# Best pension for 30yr old sole trader?



## JackB (11 Oct 2006)

Hi, I have been reading through all the posts and still cant decide which pension to choose..
Hoping someone can bring some light to the best pension providers of the following...

Over 35 years, the provider for a sole trader regarding minimum monthly/yearly charges?

Current performer and what they are investing in?

Benefits when pension contributions are finished?

Also, if a sole traders income tax return is say e4,000 pa. How much can he/she contribute to their pension?

Thanks guys..
JB


----------



## asdfg (11 Oct 2006)

> Also, if a sole traders income tax return is say e4,000 pa. How much can he/she contribute to their pension?


do you mean 4K pa or per month?


----------



## JackB (12 Oct 2006)

Good Morning.. 4k pa.
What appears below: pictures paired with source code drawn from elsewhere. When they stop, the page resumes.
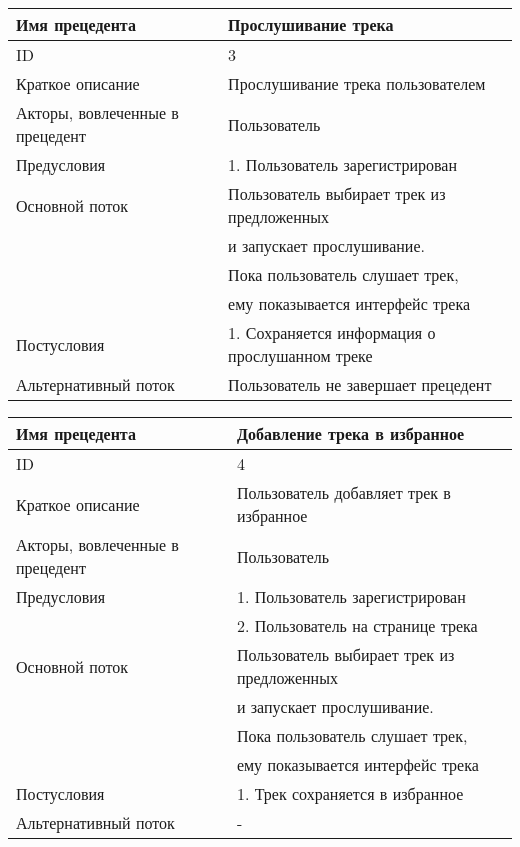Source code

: \bigskip\noindent
\begin{tabular}{|l|l|}
    \hline Имя прецедента                  & Прослушивание трека \\
    \hline ID                              & 3 \\
    \hline Краткое описание                & Прослушивание трека пользователем \\
    \hline Акторы, вовлеченные в прецедент & Пользователь \\
    \hline Предусловия                     & 1. Пользователь зарегистрирован \\
    \hline Основной поток                  & Пользователь выбирает трек из предложенных \\
                                           & и запускает прослушивание. \\
                                           & Пока пользователь слушает трек, \\
                                           & ему показывается интерфейс трека \\
    \hline Постусловия                     & 1. Сохраняется информация о прослушанном треке \\
    \hline Альтернативный поток            & Пользователь не завершает прецедент \\
    \hline
\end{tabular}

\bigskip\noindent
\begin{tabular}{|l|l|}
    \hline Имя прецедента                  & Добавление трека в избранное \\
    \hline ID                              & 4 \\
    \hline Краткое описание                & Пользователь добавляет трек в избранное \\
    \hline Акторы, вовлеченные в прецедент & Пользователь \\
    \hline Предусловия                     & 1. Пользователь зарегистрирован \\
                                           & 2. Пользователь на странице трека \\
    \hline Основной поток                  & Пользователь выбирает трек из предложенных \\
                                           & и запускает прослушивание. \\
                                           & Пока пользователь слушает трек, \\
                                           & ему показывается интерфейс трека \\
    \hline Постусловия                     & 1. Трек сохраняется в избранное \\
    \hline Альтернативный поток            & - \\
    \hline
\end{tabular}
Thanks


----------



## asdfg (12 Oct 2006)

Have you any other earnings.  If you are only earning 4K per annum or 80 pw you will not pay any tax so there is no benefit to you in setting up a pension.


----------



## fobs (12 Oct 2006)

Think he means his tax bill will be roughly 4k after expenses etc are taken into account?


----------



## simp (12 Oct 2006)

I'm interested in this point as well.  I'm a sole trader, and approx half my income is tax exempt, through the Artists' Exemption.  The remainder, minus deductions for overheads, does not leave me liable for an excessive amount of tax.  Therefore the tax incentives for me to invest in a pension are not great.  I spoke to a pensions advisor last year, and he advised me to look into non-pensions investments, for this very reason.  I've just bought and renovated my first house, so my need for short-term savings is lessened now.  What would you all advise me to do about long term savings - pension or investments?


----------



## asdfg (12 Oct 2006)

Sorry about that read it completely wrong lets go back to the beginning 



> Also, if a sole traders income tax return is say e4,000 pa. How much can he/she contribute to their pension


 
At 35, you can put away a max of 20% of your gross income or income declared for tax purposes. The following is taken from the pension board website
*Age ..........Maximum Contributions*
Less than 30........ 15%
30-39 .................20%
40-49 .................25%
50-54 .................30%
55-59 .................35%
60 and over .........40%

You get tax relief at your marginal rate of tax plus PRSI 
This could amount to a refund of tax up to 45% of the pension contribution. If you set up a pension now and you make a contribution before 31st oct against your declared income for 2005 you should get a refund of up to 45% within a few months from revenue/welfare.


----------



## JackB (12 Oct 2006)

> I spoke to a pensions advisor last year, and he advised me to look into non-pensions investments, for this very reason.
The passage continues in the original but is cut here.